Directions - A single number is required: how many lines of the listing below include the word "begin".

Input material -
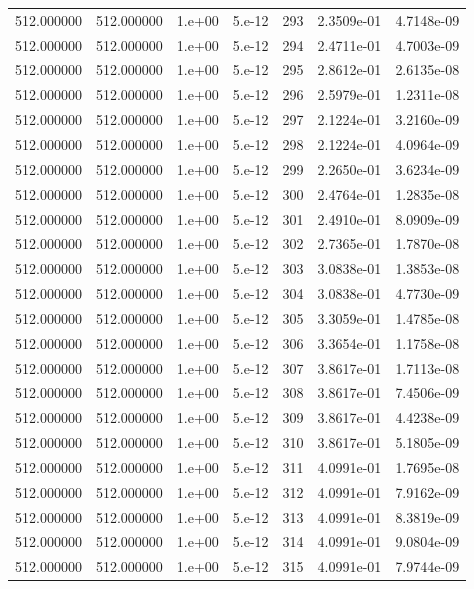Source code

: \begin{table}[htbp]
\begin{tabular}{rrrrrrr}
512.000000 & 512.000000 & 1.e+00 & 5.e-12 & 293 & 2.3509e-01 & 4.7148e-09 \\
512.000000 & 512.000000 & 1.e+00 & 5.e-12 & 294 & 2.4711e-01 & 4.7003e-09 \\
512.000000 & 512.000000 & 1.e+00 & 5.e-12 & 295 & 2.8612e-01 & 2.6135e-08 \\
512.000000 & 512.000000 & 1.e+00 & 5.e-12 & 296 & 2.5979e-01 & 1.2311e-08 \\
512.000000 & 512.000000 & 1.e+00 & 5.e-12 & 297 & 2.1224e-01 & 3.2160e-09 \\
512.000000 & 512.000000 & 1.e+00 & 5.e-12 & 298 & 2.1224e-01 & 4.0964e-09 \\
512.000000 & 512.000000 & 1.e+00 & 5.e-12 & 299 & 2.2650e-01 & 3.6234e-09 \\
512.000000 & 512.000000 & 1.e+00 & 5.e-12 & 300 & 2.4764e-01 & 1.2835e-08 \\
512.000000 & 512.000000 & 1.e+00 & 5.e-12 & 301 & 2.4910e-01 & 8.0909e-09 \\
512.000000 & 512.000000 & 1.e+00 & 5.e-12 & 302 & 2.7365e-01 & 1.7870e-08 \\
512.000000 & 512.000000 & 1.e+00 & 5.e-12 & 303 & 3.0838e-01 & 1.3853e-08 \\
512.000000 & 512.000000 & 1.e+00 & 5.e-12 & 304 & 3.0838e-01 & 4.7730e-09 \\
512.000000 & 512.000000 & 1.e+00 & 5.e-12 & 305 & 3.3059e-01 & 1.4785e-08 \\
512.000000 & 512.000000 & 1.e+00 & 5.e-12 & 306 & 3.3654e-01 & 1.1758e-08 \\
512.000000 & 512.000000 & 1.e+00 & 5.e-12 & 307 & 3.8617e-01 & 1.7113e-08 \\
512.000000 & 512.000000 & 1.e+00 & 5.e-12 & 308 & 3.8617e-01 & 7.4506e-09 \\
512.000000 & 512.000000 & 1.e+00 & 5.e-12 & 309 & 3.8617e-01 & 4.4238e-09 \\
512.000000 & 512.000000 & 1.e+00 & 5.e-12 & 310 & 3.8617e-01 & 5.1805e-09 \\
512.000000 & 512.000000 & 1.e+00 & 5.e-12 & 311 & 4.0991e-01 & 1.7695e-08 \\
512.000000 & 512.000000 & 1.e+00 & 5.e-12 & 312 & 4.0991e-01 & 7.9162e-09 \\
512.000000 & 512.000000 & 1.e+00 & 5.e-12 & 313 & 4.0991e-01 & 8.3819e-09 \\
512.000000 & 512.000000 & 1.e+00 & 5.e-12 & 314 & 4.0991e-01 & 9.0804e-09 \\
512.000000 & 512.000000 & 1.e+00 & 5.e-12 & 315 & 4.0991e-01 & 7.9744e-09 \\

\end{tabular}
\end{table}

Reply to the exercise - 2